My suggestion is start out simple with the overview treatment in Ballentine, then get a good background in analysis. I like the following (although I have a number of textbooks dating back from my undergrad days)
https://www.math.ucdavis.edu/~hunter/book/pdfbook.html

Then read the following PhD Thesis which really is the best account of it and its relation to QM I have come across:
http://physics.lamar.edu/rafa/dissertation.htm

Then you can come to grips with the key theorem on generalized eigenfunctions that makes this all worthwhile - see attached document.

Have fun.

Thanks
Bill

#### Attached Files:

• ###### Quantum Generalized Eigenfunctions.pdf
File size:
116.5 KB
Views:
189
7. Aug 20, 2013

8. Aug 20, 2013

### strangerep

9. Aug 27, 2013

### lugita15

Thanks strangerep, this was a really helpful post.
Does that mean that the standard use of bra-ket in quantum mechanics, where we freely take inner products of any kets we please, is illegitimate? There are various theories of multiplication of distributions, like the Colombeau algebra for instance. Can any of those be used to legitimize how bra-ket is used?
Instead of treating the inner product as a function on $\Phi^\times \times \Phi^\times$, could we consider it to be a (two-dimensional) distribution? δ(x-y) is undefined if x=y, but that doesn't stop us from defining the distribution δ(x-y). Could we do something similar with this inner product?

10. Aug 27, 2013

### strangerep

Well, strictly speaking, we don't freely take inner products of any kets we please. Consider $\<a|a\>$ which is ill-defined...

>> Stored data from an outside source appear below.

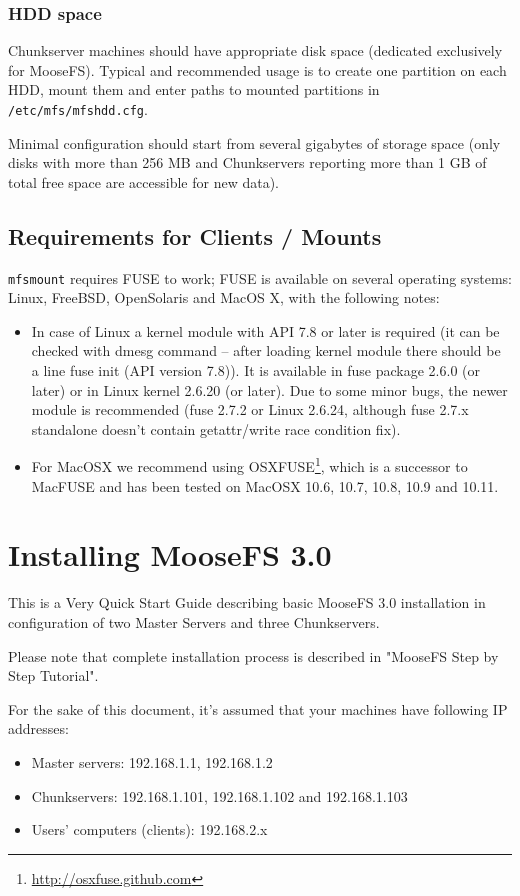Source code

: \documentclass[a4paper,11pt,english]{report}
\def\code#1{\texttt{#1}}
\begin{document}
			\subsection{HDD space}
			Chunkserver machines should have appropriate disk space (dedicated exclusively for MooseFS). Typical and recommended usage is to create one partition on each HDD, mount them and enter paths to mounted partitions in \code{/etc/mfs/mfshdd.cfg}.
		
			Minimal configuration should start from several gigabytes of storage space (only disks with more than 256 MB and Chunkservers reporting more than 1 GB of total free space are accessible for new data).

		\section{Requirements for Clients / Mounts}
		\code{mfsmount} requires FUSE to work; FUSE is available on several operating systems: Linux, FreeBSD, OpenSolaris and MacOS X, with the following notes:
		
		\begin{itemize}
			\item In case of Linux a kernel module with API 7.8 or later is required (it can be checked with dmesg command -- after loading kernel module there should be a line fuse init (API version 7.8)). It is available in fuse package 2.6.0 (or later) or in Linux kernel 2.6.20 (or later). Due to some minor bugs, the newer module is recommended (fuse 2.7.2 or Linux 2.6.24, although fuse 2.7.x standalone doesn't contain getattr/write race condition fix).
			\item For MacOSX we recommend using OSXFUSE\footnote{\url{http://osxfuse.github.com}}, which is a successor to MacFUSE and has been tested on MacOSX 10.6, 10.7, 10.8, 10.9 and 10.11.
		\end{itemize}




	\chapter{Installing MooseFS 3.0}
	This is a Very Quick Start Guide describing basic MooseFS 3.0 installation in configuration of two Master Servers and three Chunkservers.
	
	Please note that complete installation process is described in "MooseFS Step by Step Tutorial".
	
	For the sake of this document, it's assumed that your machines have following IP addresses:
	\begin{itemize}
		\item Master servers: 192.168.1.1, 192.168.1.2
		\item Chunkservers: 192.168.1.101, 192.168.1.102 and 192.168.1.103
		\item Users' computers (clients): 192.168.2.x
	\end{itemize}
\end{document}
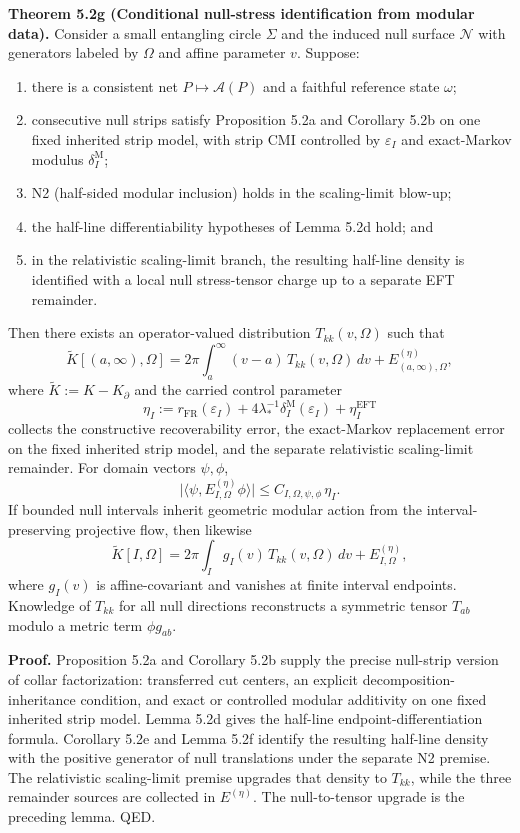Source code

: \textbf{Theorem 5.2g (Conditional null-stress identification from modular data).} Consider a small entangling circle \(\Sigma\) and the induced null surface \(\mathcal N\) with generators labeled by \(\Omega\) and affine parameter \(v\). Suppose:
\begin{enumerate}
\def\labelenumi{\arabic{enumi}.}
\tightlist
\item there is a consistent net \(P\mapsto\mathcal A(P)\) and a faithful reference state \(\omega\);
\item consecutive null strips satisfy Proposition 5.2a and Corollary 5.2b on one fixed inherited strip model, with strip CMI controlled by \(\varepsilon_I\) and exact-Markov modulus \(\delta_I^{\mathrm M}\);
\item N2 (half-sided modular inclusion) holds in the scaling-limit blow-up;
\item the half-line differentiability hypotheses of Lemma 5.2d hold; and
\item in the relativistic scaling-limit branch, the resulting half-line density is identified with a local null stress-tensor charge up to a separate EFT remainder.
\end{enumerate}
Then there exists an operator-valued distribution \(T_{kk}(v,\Omega)\) such that
\[
\widetilde K[(a,\infty),\Omega]
=
2\pi \int_a^\infty (v-a)\,T_{kk}(v,\Omega)\,dv
+
E^{(\eta)}_{(a,\infty),\Omega},
\]
where \(\widetilde K:=K-K_\partial\) and the carried control parameter
\[
\eta_I
:=
r_{\mathrm{FR}}(\varepsilon_I)
+
4\lambda_\ast^{-1}\delta^{\mathrm M}_{I}(\varepsilon_I)
+
\eta_I^{\mathrm{EFT}}
\]
collects the constructive recoverability error, the exact-Markov replacement error on the fixed inherited strip model, and the separate relativistic scaling-limit remainder. For domain vectors \(\psi,\phi\),
\[
\bigl|
\langle\psi,E^{(\eta)}_{I,\Omega}\phi\rangle
\bigr|
\le
C_{I,\Omega,\psi,\phi}\,\eta_I.
\]
If bounded null intervals inherit geometric modular action from the interval-preserving projective flow, then likewise
\[
\widetilde K[I,\Omega]
=
2\pi \int_I g_I(v)\,T_{kk}(v,\Omega)\,dv
+
E^{(\eta)}_{I,\Omega},
\]
where \(g_I(v)\) is affine-covariant and vanishes at finite interval endpoints. Knowledge of \(T_{kk}\) for all null directions reconstructs a symmetric tensor \(T_{ab}\) modulo a metric term \(\phi g_{ab}\).

\textbf{Proof.} Proposition 5.2a and Corollary 5.2b supply the precise null-strip version of collar factorization: transferred cut centers, an explicit decomposition-inheritance condition, and exact or controlled modular additivity on one fixed inherited strip model. Lemma 5.2d gives the half-line endpoint-differentiation formula. Corollary 5.2e and Lemma 5.2f identify the resulting half-line density with the positive generator of null translations under the separate N2 premise. The relativistic scaling-limit premise upgrades that density to \(T_{kk}\), while the three remainder sources are collected in \(E^{(\eta)}\). The null-to-tensor upgrade is the preceding lemma. QED.

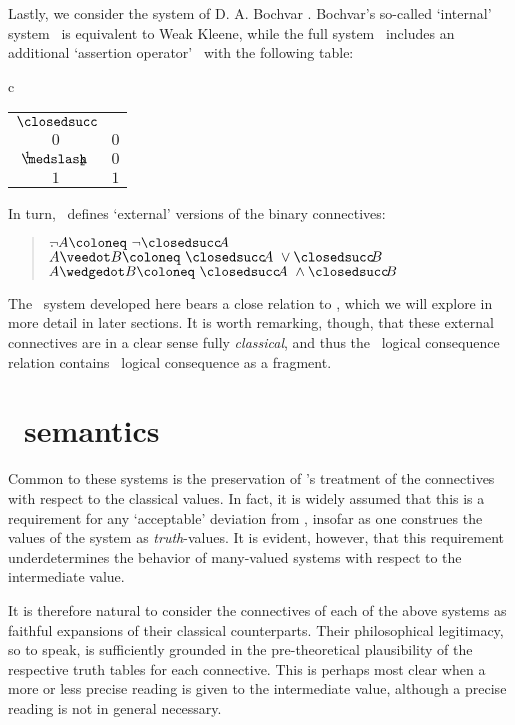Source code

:	Lastly, we consider the system of D. A. Bochvar \citeyear{Bochvar1937}. Bochvar's so-called `internal' system \Bthree\ is equivalent to Weak Kleene, while the full system \BthreeE\ includes an additional `assertion operator' \Assert\ with the following table:
\begin{singlespace}	
	\begin{longtable}{c}
		\begin{tabular}{c | c}
			$\Assert$ &  \\
			\cline{1-2} 
			$0$ 		& $0$ \\ 
			$\oneHalf$  & $0$ \\
			$1$ 		& $1$ \\
		\end{tabular} 
	\end{longtable}
\end{singlespace}
\noindent In turn, \BthreeE\ defines `external' versions of the binary connectives:
\begin{singlespace}
	\begin{quote}
			$\BEneg A \Defined\ \neg\Assert A$ \\ 
			$A\BEor B \Defined\ \Assert A\ \vee \Assert B$ \\
			$A\BEand B \Defined\ \Assert A\ \wedge \Assert B$ 
	\end{quote}
\end{singlespace}	
The \GO\ system developed here bears a close relation to \BthreeE, which we will explore in more detail in later sections. It is worth remarking, though, that these external connectives are in a clear sense fully \emph{classical}, and thus the \BthreeE\ logical consequence relation contains \CPL\ logical consequence as a fragment.

	\section{\GO\ semantics}\label{semantics}

	Common to these systems is the preservation of \CPL's treatment of the connectives with respect to the classical values. In fact, it is widely assumed that this is a requirement for any `acceptable' deviation from \CPL, insofar as one construes the values of the system as \emph{truth}-values. It is evident, however, that this requirement underdetermines the behavior of many-valued systems with respect to the intermediate value. 
	
	It is therefore natural to consider the connectives of each of the above systems as faithful expansions of their classical counterparts. Their philosophical legitimacy, so to speak, is sufficiently grounded in the pre-theoretical plausibility of the respective truth tables for each connective. This is perhaps most clear when a more or less precise reading is given to the intermediate value, although a precise reading is not in general necessary.

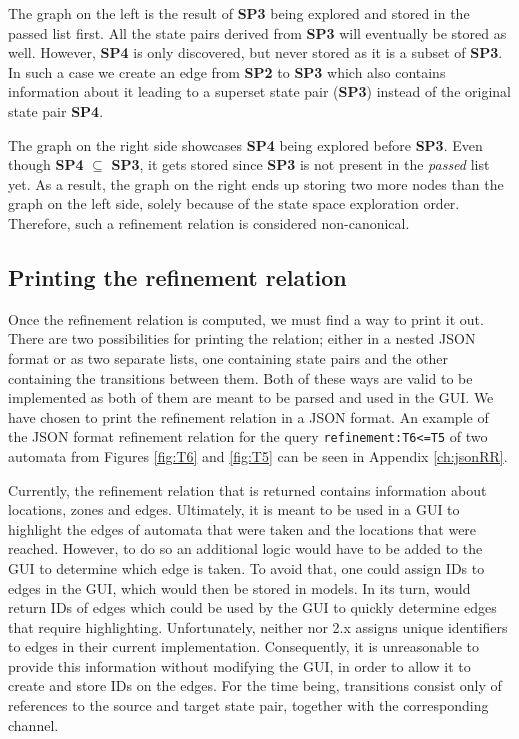 The graph on the left is the result of \textbf{SP3} being explored and stored in the passed list first. All the state pairs derived from \textbf{SP3} will eventually be stored as well. However, \textbf{SP4} is only discovered, but never stored as it is a subset of \textbf{SP3}. In such a case we create an edge from \textbf{SP2} to \textbf{SP3} which also contains information about it leading to a superset state pair (\textbf{SP3}) instead of the original state pair \textbf{SP4}.

The graph on the right side showcases \textbf{SP4} being explored before \textbf{SP3}. Even though \textbf{SP4} $\subseteq$ \textbf{SP3}, it gets stored since \textbf{SP3} is not present in the \textit{passed} list yet. As a result, the graph on the right ends up storing two more nodes than the graph on the left side, solely because of the state space exploration order. Therefore, such a refinement relation is considered non-canonical.


\subsection{Printing the refinement relation}
Once the refinement relation is computed, we must find a way to print it out. There are two possibilities for printing the relation; either in a nested JSON format or as two separate lists, one containing state pairs and the other containing the transitions between them. Both of these ways are valid to be implemented as both of them are meant to be parsed and used in the GUI. We have chosen to print the refinement relation in a JSON format. An example of the JSON format refinement relation for the query \texttt{refinement:T6<=T5} of two automata from Figures \ref{fig:T6} and \ref{fig:T5} can be seen in Appendix \ref{ch:jsonRR}.

Currently, the refinement relation that is returned contains information about locations, zones and edges. Ultimately, it is meant to be used in a GUI to highlight the edges of automata that were taken and the locations that were reached. However, to do so an additional logic would have to be added to the GUI to determine which edge is taken. To avoid that, one could assign IDs to edges in the GUI, which would then be stored in models. In its turn,  would return IDs of edges which could be used by the GUI to quickly determine edges that require highlighting. Unfortunately, neither  nor \ecdar 2.x assigns unique identifiers to edges in their current implementation. Consequently, it is unreasonable to provide this information without modifying the GUI, in order to allow it to create and store IDs on the edges. For the time being, transitions consist only of references to the source and target state pair, together with the corresponding channel. 

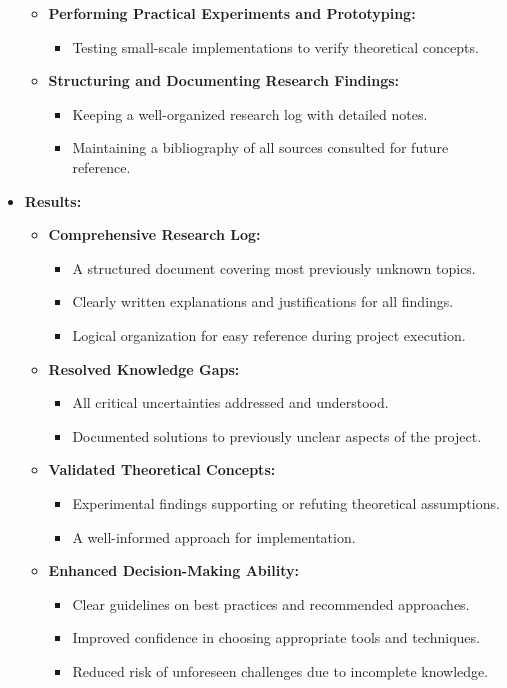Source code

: \documentclass{article}
\begin{document}
\begin{itemize}[leftmargin=*, label={}]
\begin{itemize}
        \item \textbf{Performing Practical Experiments and Prototyping:}
        \begin{itemize}
            \item Testing small-scale implementations to verify theoretical concepts.
        \end{itemize}
        \item \textbf{Structuring and Documenting Research Findings:}
        \begin{itemize}
            \item Keeping a well-organized research log with detailed notes.
            \item Maintaining a bibliography of all sources consulted for future reference.
        \end{itemize}
    \end{itemize}

    \item \textbf{Results:}
    \begin{itemize}
        \item \textbf{Comprehensive Research Log:}
        \begin{itemize}
            \item A structured document covering most previously unknown topics.
            \item Clearly written explanations and justifications for all findings.
            \item Logical organization for easy reference during project execution.
        \end{itemize}
        \item \textbf{Resolved Knowledge Gaps:}
        \begin{itemize}
            \item All critical uncertainties addressed and understood.
            \item Documented solutions to previously unclear aspects of the project.
        \end{itemize}
        \item \textbf{Validated Theoretical Concepts:}
        \begin{itemize}
            \item Experimental findings supporting or refuting theoretical assumptions.
            \item A well-informed approach for implementation.
        \end{itemize}
        \item \textbf{Enhanced Decision-Making Ability:}
        \begin{itemize}
            \item Clear guidelines on best practices and recommended approaches.
            \item Improved confidence in choosing appropriate tools and techniques.
            \item Reduced risk of unforeseen challenges due to incomplete knowledge.
        \end{itemize}
    \end{itemize}
\end{itemize}
\end{document}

I looked at Colombeau algebras some time ago, but I don't know enough about them to offer an opinion. I once asked Arnold Neumaier about Colombeau algebras (since its proponents propagated a fair bit of hype). He said (iirc) that they're basically equivalent to Young measures and he ended up disappointed and disinclined to spend any more time on that stuff.

Jenny Harrison also claimed to have developed a generalized framework for this stuff, but her papers are over my head.

Hmmm. You've got to be more careful than that if you want to define the delta distribution rigorously. And whatever you come up with would have to be compatible with the ordinary 1D distribution $\<a'|a\> = \delta(a-a')$. Off the top of my head I have no idea how one might do that.